Tuttavia, se oggi partite da Mosca in direzione della città di Tula, subito dopo la cittadina di Bogoròdizk, nelle vicinanze del palazzo comitale, una volta appartenente ai conti Bobrinskii, si arriva ad un incrocio dove c'è indicato Kulikovo Polje ovvero Pian delle Beccacce. Non molto lontano, a ca. 7-8 km, dall'annesso villaggio di Monastìrscin c'è, sulla cima della collinetta (la famosa Collina Rossa di Mamai alta ca. 100 metri) al centro di questo vasto piano, una colonna di ghisa eretta nel 1850 a ricordo di questa battaglia. Vicino c'è anche una chiesa dedicata a san Sergio di Radonezh, costruita successivamente per accogliere molti dei cadaveri intrasportabili dei caduti, alla quale è annesso un piccolo museo, dove è possibile ammirare alcuni dei reperti archeologici ritrovati sul campo di battaglia.

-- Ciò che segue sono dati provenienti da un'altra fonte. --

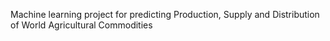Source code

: Machine learning project for predicting Production, Supply and Distribution of World Agricultural Commodities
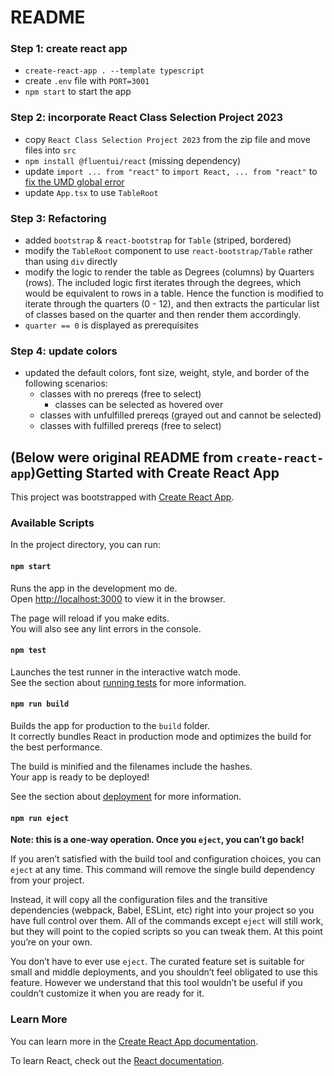 # README


### Step 1: create react app
* `create-react-app . --template typescript`
* create `.env` file with `PORT=3001`
* `npm start` to start the app

### Step 2: incorporate React Class Selection Project 2023
* copy `React Class Selection Project 2023` from the zip file and move files into `src`
* `npm install @fluentui/react` (missing dependency)
* update `import ... from "react"` to `import React, ... from "react"` to [fix the UMD global error](https://stackoverflow.com/a/70122171)
* update `App.tsx` to use `TableRoot`

### Step 3: Refactoring

* added `bootstrap` & `react-bootstrap` for `Table` (striped, bordered)
* modify the `TableRoot` component to use `react-bootstrap/Table` rather than using `div` directly
* modify the logic to render the table as Degrees (columns) by Quarters (rows). The included logic first iterates through the degrees, which would be equivalent to rows in a table. Hence the function is modified to iterate through the quarters (0 - 12), and then extracts the particular list of classes based on the quarter and then render them accordingly.
* `quarter == 0` is displayed as prerequisites

### Step 4: update colors

* updated the default colors, font size, weight, style, and border of the following scenarios:
  * classes with no prereqs (free to select)
    * classes can be selected as hovered over
  * classes with unfulfilled prereqs (grayed out and cannot be selected)
  * classes with fulfilled prereqs (free to select)

## (Below were original README from `create-react-app`)Getting Started with Create React App

This project was bootstrapped with [Create React App](https://github.com/facebook/create-react-app).

### Available Scripts

In the project directory, you can run:

#### `npm start`

Runs the app in the development mo de.\
 Open [http://localhost:3000](http://localhost:3000) to view it in the browser.

The page will reload if you make edits.\
You will also see any lint errors in the console.

#### `npm test`

Launches the test runner in the interactive watch mode.\
See the section about [running tests](https://facebook.github.io/create-react-app/docs/running-tests) for more information.

#### `npm run build`

Builds the app for production to the `build` folder.\
It correctly bundles React in production mode and optimizes the build for the best performance.

The build is minified and the filenames include the hashes.\
Your app is ready to be deployed!

See the section about [deployment](https://facebook.github.io/create-react-app/docs/deployment) for more information.

#### `npm run eject`

**Note: this is a one-way operation. Once you `eject`, you can’t go back!**

If you aren’t satisfied with the build tool and configuration choices, you can `eject` at any time. This command will remove the single build dependency from your project.

Instead, it will copy all the configuration files and the transitive dependencies (webpack, Babel, ESLint, etc) right into your project so you have full control over them. All of the commands except `eject` will still work, but they will point to the copied scripts so you can tweak them. At this point you’re on your own.

You don’t have to ever use `eject`. The curated feature set is suitable for small and middle deployments, and you shouldn’t feel obligated to use this feature. However we understand that this tool wouldn’t be useful if you couldn’t customize it when you are ready for it.

### Learn More

You can learn more in the [Create React App documentation](https://facebook.github.io/create-react-app/docs/getting-started).

To learn React, check out the [React documentation](https://reactjs.org/).
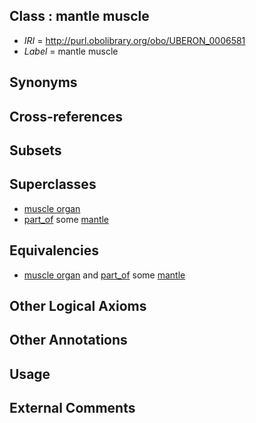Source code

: 
## Class : mantle muscle

 * *IRI* = http://purl.obolibrary.org/obo/UBERON_0006581
 * *Label* = mantle muscle

## Synonyms


## Cross-references


## Subsets


## Superclasses

 * [muscle organ](../../UBERON/30/UBERON_0001630.md)
 * [part_of](../../BFO/50/BFO_0000050.md) some [mantle](../../UBERON/75/UBERON_0006575.md)

## Equivalencies

 * [muscle organ](../../UBERON/30/UBERON_0001630.md) and [part_of](../../BFO/50/BFO_0000050.md) some [mantle](../../UBERON/75/UBERON_0006575.md)

## Other Logical Axioms


## Other Annotations


## Usage


## External Comments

La morfologia del terreno è ancora riconoscibile come quella di tanti secoli fa: da ovest ad est, lungo una specie di gola non molto profonda, scorre la Neprjadva verso nord provenendo dal sud e facendo un'ansa intorno ad una collinetta, dove oggi c'è il villaggio di Rodzhestvenko. Di qui la Neprjadva confluisce nel Don che scende da nord qualche decina di km più ad est e, ormai diventata tutta acqua del Don, la corrente scorre verso l'attuale villaggio di Kulikovo, svoltando, qualche chilometro più avanti, leggermente verso sud dove incontra un altro piccolo affluente, la Smolka.

Questo rio scorre anch'esso dentro una specie di fosso profondo, a sud di una collinetta che lo divide dal Don che scorre più a nord.

Così, sia ad ovest sia ad est, i Russi ebbero a disposizione due collinette boscose, dove fu schierata, a sinistra fra gli alberi e sotto il comando di Demetrio figlio d'Olgherd, una piccola armata di rinforzo, che sarebbe dovuta intervenire in caso di necessità. A destra invece, nascosti fra i cespugli, Vladimiro di Serpukhov e Bobrok, si schierarono con un'altra grossa forza di riserva, in attesa d'ordini.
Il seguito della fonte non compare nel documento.